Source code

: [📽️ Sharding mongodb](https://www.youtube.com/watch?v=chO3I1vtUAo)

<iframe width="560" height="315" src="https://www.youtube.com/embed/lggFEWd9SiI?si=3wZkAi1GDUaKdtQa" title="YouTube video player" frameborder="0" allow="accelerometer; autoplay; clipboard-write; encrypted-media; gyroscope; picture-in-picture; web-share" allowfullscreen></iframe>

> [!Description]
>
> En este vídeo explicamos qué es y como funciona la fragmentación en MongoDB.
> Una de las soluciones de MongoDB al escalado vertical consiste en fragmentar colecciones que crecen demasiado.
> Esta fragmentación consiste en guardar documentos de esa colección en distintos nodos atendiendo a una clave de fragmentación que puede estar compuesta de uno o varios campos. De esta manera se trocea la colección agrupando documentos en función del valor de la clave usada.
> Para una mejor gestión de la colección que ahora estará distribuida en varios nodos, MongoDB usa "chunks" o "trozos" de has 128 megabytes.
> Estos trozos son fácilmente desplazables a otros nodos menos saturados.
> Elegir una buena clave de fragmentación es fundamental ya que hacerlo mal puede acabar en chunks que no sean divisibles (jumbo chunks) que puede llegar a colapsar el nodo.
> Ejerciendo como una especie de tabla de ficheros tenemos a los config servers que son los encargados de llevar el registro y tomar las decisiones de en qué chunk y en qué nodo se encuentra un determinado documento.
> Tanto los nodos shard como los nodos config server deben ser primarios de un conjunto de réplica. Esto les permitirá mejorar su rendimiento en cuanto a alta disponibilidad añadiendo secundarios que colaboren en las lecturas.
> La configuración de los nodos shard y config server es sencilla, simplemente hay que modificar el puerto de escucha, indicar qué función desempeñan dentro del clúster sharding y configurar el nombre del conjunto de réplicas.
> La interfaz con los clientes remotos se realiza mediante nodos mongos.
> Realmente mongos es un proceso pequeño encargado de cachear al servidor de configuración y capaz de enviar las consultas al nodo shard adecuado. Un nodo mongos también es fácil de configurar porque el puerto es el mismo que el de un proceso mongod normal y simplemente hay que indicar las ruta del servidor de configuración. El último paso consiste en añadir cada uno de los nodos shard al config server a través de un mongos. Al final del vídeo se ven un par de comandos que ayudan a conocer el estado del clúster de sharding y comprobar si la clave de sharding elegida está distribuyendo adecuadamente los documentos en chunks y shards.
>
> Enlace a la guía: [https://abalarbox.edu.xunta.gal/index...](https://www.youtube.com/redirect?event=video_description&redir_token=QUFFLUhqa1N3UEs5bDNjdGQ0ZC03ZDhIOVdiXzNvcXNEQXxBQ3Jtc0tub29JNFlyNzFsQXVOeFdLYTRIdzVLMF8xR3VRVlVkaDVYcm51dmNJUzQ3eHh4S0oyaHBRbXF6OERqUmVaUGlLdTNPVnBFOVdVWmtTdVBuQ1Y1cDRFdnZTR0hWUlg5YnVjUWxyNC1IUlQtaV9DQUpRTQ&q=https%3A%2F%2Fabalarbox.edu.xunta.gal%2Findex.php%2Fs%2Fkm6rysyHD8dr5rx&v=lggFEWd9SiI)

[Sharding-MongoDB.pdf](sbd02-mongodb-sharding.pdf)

☆ ☆ ☆ ☆ ☆

Copy task for the entries above: every line with the string "colección".

> _Output for this task_
> Esta fragmentación consiste en guardar documentos de esa colección en distintos nodos atendiendo a una clave de fragmentación que puede estar compuesta de uno o varios campos. De esta manera se trocea la colección agrupando documentos en función del valor de la clave usada.
> Para una mejor gestión de la colección que ahora estará distribuida en varios nodos, MongoDB usa "chunks" o "trozos" de has 128 megabytes.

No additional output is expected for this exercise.